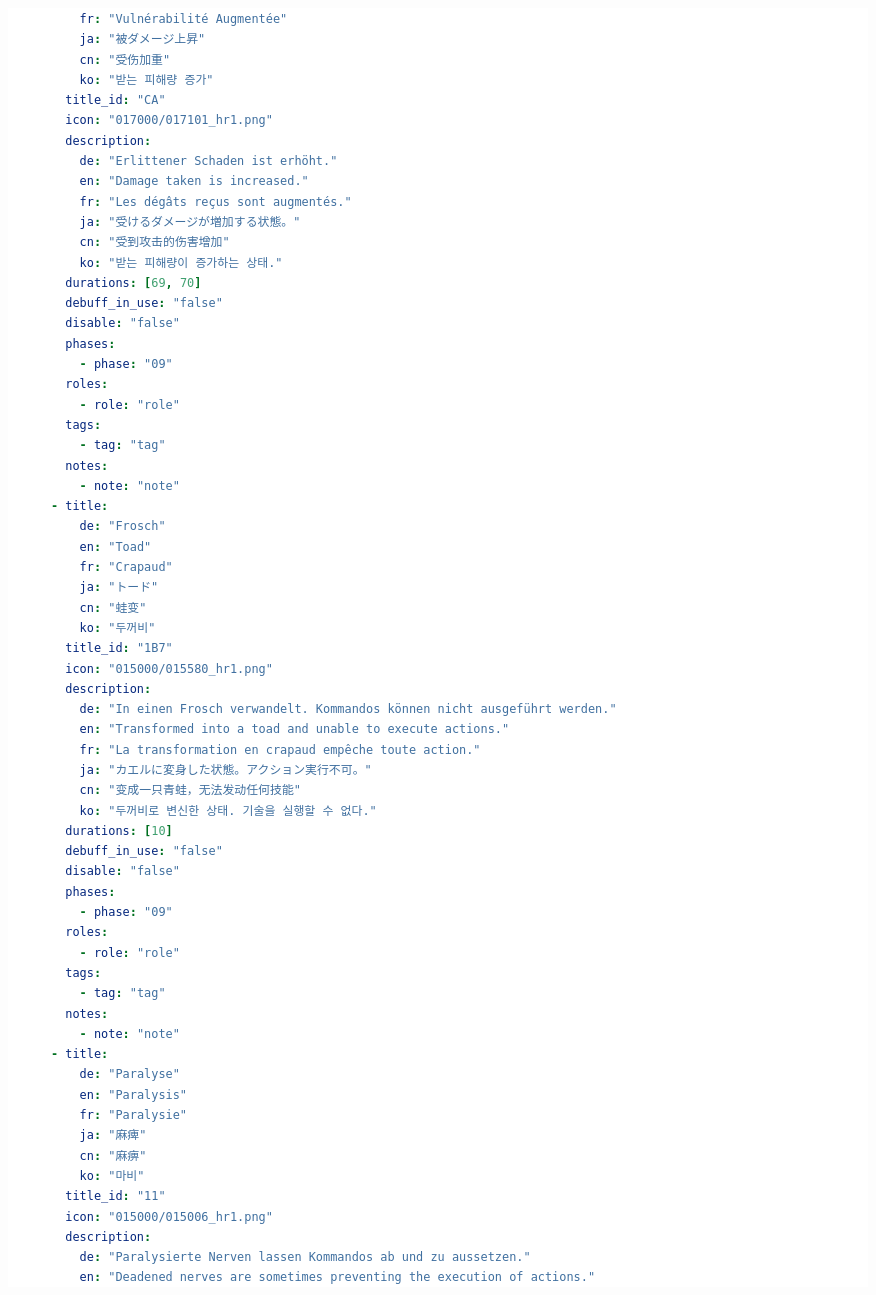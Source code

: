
 ```yaml
          fr: "Vulnérabilité Augmentée"
          ja: "被ダメージ上昇"
          cn: "受伤加重"
          ko: "받는 피해량 증가"
        title_id: "CA"
        icon: "017000/017101_hr1.png"
        description:
          de: "Erlittener Schaden ist erhöht."
          en: "Damage taken is increased."
          fr: "Les dégâts reçus sont augmentés."
          ja: "受けるダメージが増加する状態。"
          cn: "受到攻击的伤害增加"
          ko: "받는 피해량이 증가하는 상태."
        durations: [69, 70]
        debuff_in_use: "false"
        disable: "false"
        phases:
          - phase: "09"
        roles:
          - role: "role"
        tags:
          - tag: "tag"
        notes:
          - note: "note"
      - title:
          de: "Frosch"
          en: "Toad"
          fr: "Crapaud"
          ja: "トード"
          cn: "蛙变"
          ko: "두꺼비"
        title_id: "1B7"
        icon: "015000/015580_hr1.png"
        description:
          de: "In einen Frosch verwandelt. Kommandos können nicht ausgeführt werden."
          en: "Transformed into a toad and unable to execute actions."
          fr: "La transformation en crapaud empêche toute action."
          ja: "カエルに変身した状態。アクション実行不可。"
          cn: "变成一只青蛙，无法发动任何技能"
          ko: "두꺼비로 변신한 상태. 기술을 실행할 수 없다."
        durations: [10]
        debuff_in_use: "false"
        disable: "false"
        phases:
          - phase: "09"
        roles:
          - role: "role"
        tags:
          - tag: "tag"
        notes:
          - note: "note"
      - title:
          de: "Paralyse"
          en: "Paralysis"
          fr: "Paralysie"
          ja: "麻痺"
          cn: "麻痹"
          ko: "마비"
        title_id: "11"
        icon: "015000/015006_hr1.png"
        description:
          de: "Paralysierte Nerven lassen Kommandos ab und zu aussetzen."
          en: "Deadened nerves are sometimes preventing the execution of actions."
```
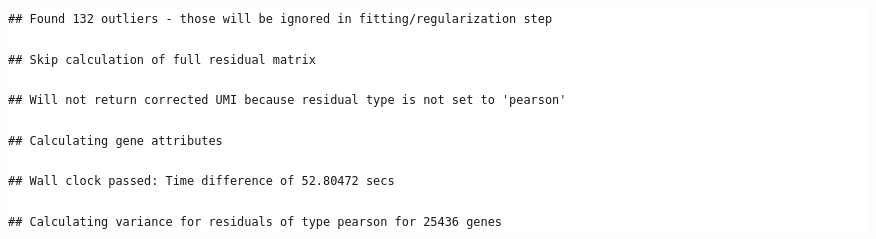     ## Found 132 outliers - those will be ignored in fitting/regularization step

    ## Skip calculation of full residual matrix

    ## Will not return corrected UMI because residual type is not set to 'pearson'

    ## Calculating gene attributes

    ## Wall clock passed: Time difference of 52.80472 secs

    ## Calculating variance for residuals of type pearson for 25436 genes
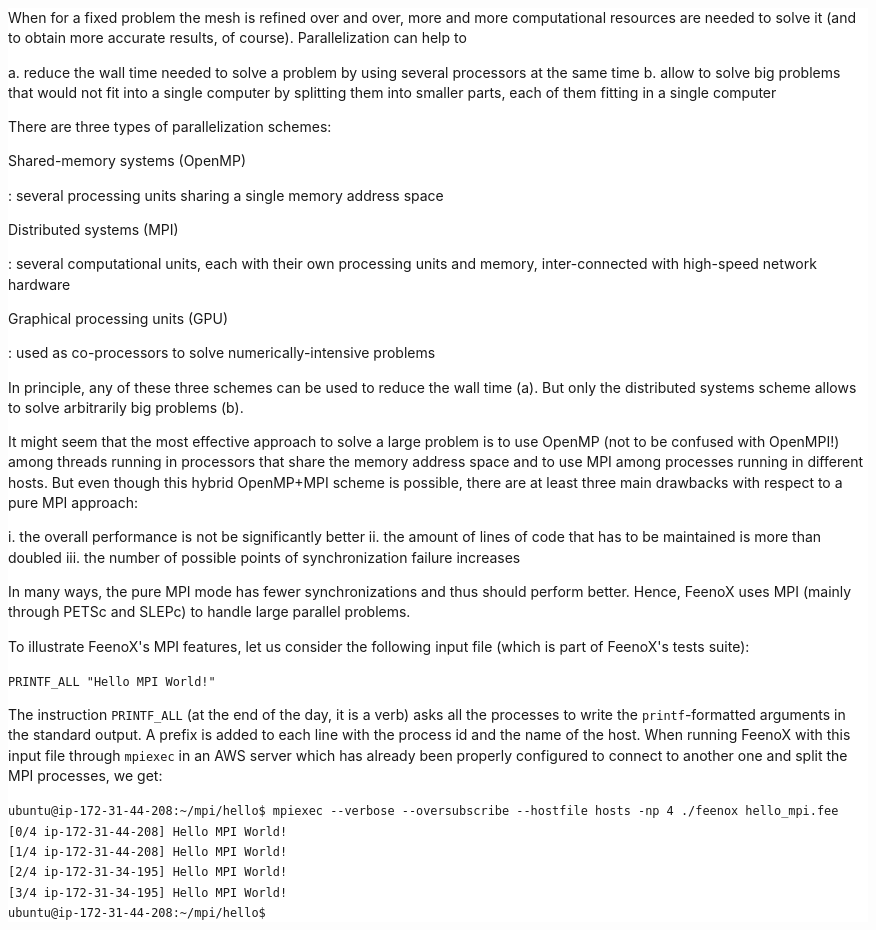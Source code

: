 When for a fixed problem the mesh is refined over and over, more and more computational resources are needed to solve it (and to obtain more accurate results, of course).
Parallelization can help to 

 a. reduce the wall time needed to solve a problem by using several processors at the same time
 b. allow to solve big problems that would not fit into a single computer by splitting them into smaller parts, each of them fitting in a single computer

There are three types of parallelization schemes:

Shared-memory systems (OpenMP)

:   several processing units sharing a single memory address space

Distributed systems (MPI)

:   several computational units, each with their own processing units and memory, inter-connected with high-speed network hardware

Graphical processing units (GPU)

:   used as co-processors to solve numerically-intensive problems

In principle, any of these three schemes can be used to reduce the wall time (a).
But only the distributed systems scheme allows to solve arbitrarily big problems (b).

It might seem that the most effective approach to solve a large problem is to use OpenMP (not to be confused with OpenMPI!) among threads running in processors that share the memory address space and to use MPI among processes running in different hosts. But even though this hybrid OpenMP+MPI scheme is possible, there are at least three main drawbacks with respect to a pure MPI approach:

 i. the overall performance is not be significantly better
 ii. the amount of lines of code that has to be maintained is more than doubled
 iii. the number of possible points of synchronization failure increases

In many ways, the pure MPI mode has fewer synchronizations and thus should perform better.
Hence, FeenoX uses MPI (mainly through PETSc and SLEPc) to handle large parallel problems.

To illustrate FeenoX's MPI features, let us consider the following input file (which is part of FeenoX's tests suite):

```feenox
PRINTF_ALL "Hello MPI World!"
```

The instruction `PRINTF_ALL` (at the end of the day, it is a verb) asks all the processes to write the `printf`-formatted arguments in the standard output. A prefix is added to each line with the process id and the name of the host.
When running FeenoX with this input file through `mpiexec` in an AWS server which has already been properly configured to connect to another one and split the MPI processes, we get:

```terminal
ubuntu@ip-172-31-44-208:~/mpi/hello$ mpiexec --verbose --oversubscribe --hostfile hosts -np 4 ./feenox hello_mpi.fee 
[0/4 ip-172-31-44-208] Hello MPI World!
[1/4 ip-172-31-44-208] Hello MPI World!
[2/4 ip-172-31-34-195] Hello MPI World!
[3/4 ip-172-31-34-195] Hello MPI World!
ubuntu@ip-172-31-44-208:~/mpi/hello$ 
```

■ **TASK ITEM**:
Write out the material above without changing a word, and skip any picture.

■ **RESPONSE**:
Source code

:
 ```yaml
          fr: "Vulnérabilité Augmentée"
          ja: "被ダメージ上昇"
          cn: "受伤加重"
          ko: "받는 피해량 증가"
        title_id: "CA"
        icon: "017000/017101_hr1.png"
        description:
          de: "Erlittener Schaden ist erhöht."
          en: "Damage taken is increased."
          fr: "Les dégâts reçus sont augmentés."
          ja: "受けるダメージが増加する状態。"
          cn: "受到攻击的伤害增加"
          ko: "받는 피해량이 증가하는 상태."
        durations: [69, 70]
        debuff_in_use: "false"
        disable: "false"
        phases:
          - phase: "09"
        roles:
          - role: "role"
        tags:
          - tag: "tag"
        notes:
          - note: "note"
      - title:
          de: "Frosch"
          en: "Toad"
          fr: "Crapaud"
          ja: "トード"
          cn: "蛙变"
          ko: "두꺼비"
        title_id: "1B7"
        icon: "015000/015580_hr1.png"
        description:
          de: "In einen Frosch verwandelt. Kommandos können nicht ausgeführt werden."
          en: "Transformed into a toad and unable to execute actions."
          fr: "La transformation en crapaud empêche toute action."
          ja: "カエルに変身した状態。アクション実行不可。"
          cn: "变成一只青蛙，无法发动任何技能"
          ko: "두꺼비로 변신한 상태. 기술을 실행할 수 없다."
        durations: [10]
        debuff_in_use: "false"
        disable: "false"
        phases:
          - phase: "09"
        roles:
          - role: "role"
        tags:
          - tag: "tag"
        notes:
          - note: "note"
      - title:
          de: "Paralyse"
          en: "Paralysis"
          fr: "Paralysie"
          ja: "麻痺"
          cn: "麻痹"
          ko: "마비"
        title_id: "11"
        icon: "015000/015006_hr1.png"
        description:
          de: "Paralysierte Nerven lassen Kommandos ab und zu aussetzen."
          en: "Deadened nerves are sometimes preventing the execution of actions."
```
     ## Found 132 outliers - those will be ignored in fitting/regularization step

    ## Skip calculation of full residual matrix

    ## Will not return corrected UMI because residual type is not set to 'pearson'

    ## Calculating gene attributes

    ## Wall clock passed: Time difference of 52.80472 secs

    ## Calculating variance for residuals of type pearson for 25436 genes
Source code

: When for a fixed problem the mesh is refined over and over, more and more computational resources are needed to solve it (and to obtain more accurate results, of course).
Parallelization can help to 

 a. reduce the wall time needed to solve a problem by using several processors at the same time
 b. allow to solve big problems that would not fit into a single computer by splitting them into smaller parts, each of them fitting in a single computer

There are three types of parallelization schemes:

Shared-memory systems (OpenMP)

:   several processing units sharing a single memory address space

Distributed systems (MPI)

:   several computational units, each with their own processing units and memory, inter-connected with high-speed network hardware

Graphical processing units (GPU)

:   used as co-processors to solve numerically-intensive problems

In principle, any of these three schemes can be used to reduce the wall time (a).
But only the distributed systems scheme allows to solve arbitrarily big problems (b).

It might seem that the most effective approach to solve a large problem is to use OpenMP (not to be confused with OpenMPI!) among threads running in processors that share the memory address space and to use MPI among processes running in different hosts. But even though this hybrid OpenMP+MPI scheme is possible, there are at least three main drawbacks with respect to a pure MPI approach:

 i. the overall performance is not be significantly better
 ii. the amount of lines of code that has to be maintained is more than doubled
 iii. the number of possible points of synchronization failure increases

In many ways, the pure MPI mode has fewer synchronizations and thus should perform better.
Hence, FeenoX uses MPI (mainly through PETSc and SLEPc) to handle large parallel problems.

To illustrate FeenoX's MPI features, let us consider the following input file (which is part of FeenoX's tests suite):

```feenox
PRINTF_ALL "Hello MPI World!"
```

The instruction `PRINTF_ALL` (at the end of the day, it is a verb) asks all the processes to write the `printf`-formatted arguments in the standard output. A prefix is added to each line with the process id and the name of the host.
When running FeenoX with this input file through `mpiexec` in an AWS server which has already been properly configured to connect to another one and split the MPI processes, we get:

```terminal
ubuntu@ip-172-31-44-208:~/mpi/hello$ mpiexec --verbose --oversubscribe --hostfile hosts -np 4 ./feenox hello_mpi.fee 
[0/4 ip-172-31-44-208] Hello MPI World!
[1/4 ip-172-31-44-208] Hello MPI World!
[2/4 ip-172-31-34-195] Hello MPI World!
[3/4 ip-172-31-34-195] Hello MPI World!
ubuntu@ip-172-31-44-208:~/mpi/hello$ 
```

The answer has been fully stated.